Flood House functioned as part projected future dwelling and part practical laboratory, monitoring the very particular weather conditions of the Thames Estuary in southeast England.
The design of Flood House referenced the architecture of the Estuary including fishing sheds, WWII pillboxes, bunkers and Maunsell naval sea forts. It measured 5.5 meters by 7.5 meters, and was fabricated in ply and weatherboard, and floatsed on three steel pontoons. The structure was moored at various sites in the Estuary in April and May 2016, drifting from mudflat to mudflat as if in a future flooded landscape.
The project was conceived in collaboration with Dr Rokia Raslan and Dr Jonathon Taylor at the UCL Institute for Environmental Design and Engineering (IEDE) and was funded through an award from the UCL Bartlett Faculty of the Built Environment Materialisation Grant Programme.
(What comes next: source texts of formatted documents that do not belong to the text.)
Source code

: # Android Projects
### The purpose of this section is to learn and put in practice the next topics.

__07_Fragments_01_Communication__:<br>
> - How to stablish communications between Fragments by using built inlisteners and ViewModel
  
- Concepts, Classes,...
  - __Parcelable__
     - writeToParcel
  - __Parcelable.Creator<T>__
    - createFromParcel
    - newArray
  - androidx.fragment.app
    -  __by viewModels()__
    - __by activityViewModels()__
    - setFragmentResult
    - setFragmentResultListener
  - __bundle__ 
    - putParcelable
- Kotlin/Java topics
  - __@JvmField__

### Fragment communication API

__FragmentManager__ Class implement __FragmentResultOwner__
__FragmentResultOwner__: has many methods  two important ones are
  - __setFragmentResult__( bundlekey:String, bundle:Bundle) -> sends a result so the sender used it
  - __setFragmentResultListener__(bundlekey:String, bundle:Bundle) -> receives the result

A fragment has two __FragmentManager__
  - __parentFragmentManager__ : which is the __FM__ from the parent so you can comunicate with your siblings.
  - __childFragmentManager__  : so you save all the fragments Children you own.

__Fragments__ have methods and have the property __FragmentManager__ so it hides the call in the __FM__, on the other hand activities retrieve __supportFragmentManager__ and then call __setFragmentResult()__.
The project was developed with independent curator Jes Fernie and Focal Point Gallery in Southend on a programme of commissions and public events developed in response to the project.
Flood House was part of the Radical Essex programme which aimed to re-examine the history of Essex in relation to radicalism in thought, lifestyle, politics and architecture. Led by Focal Point Gallery in partnership with Visit Essex and Firstsite, events will take place across the county in 2016 and 2017.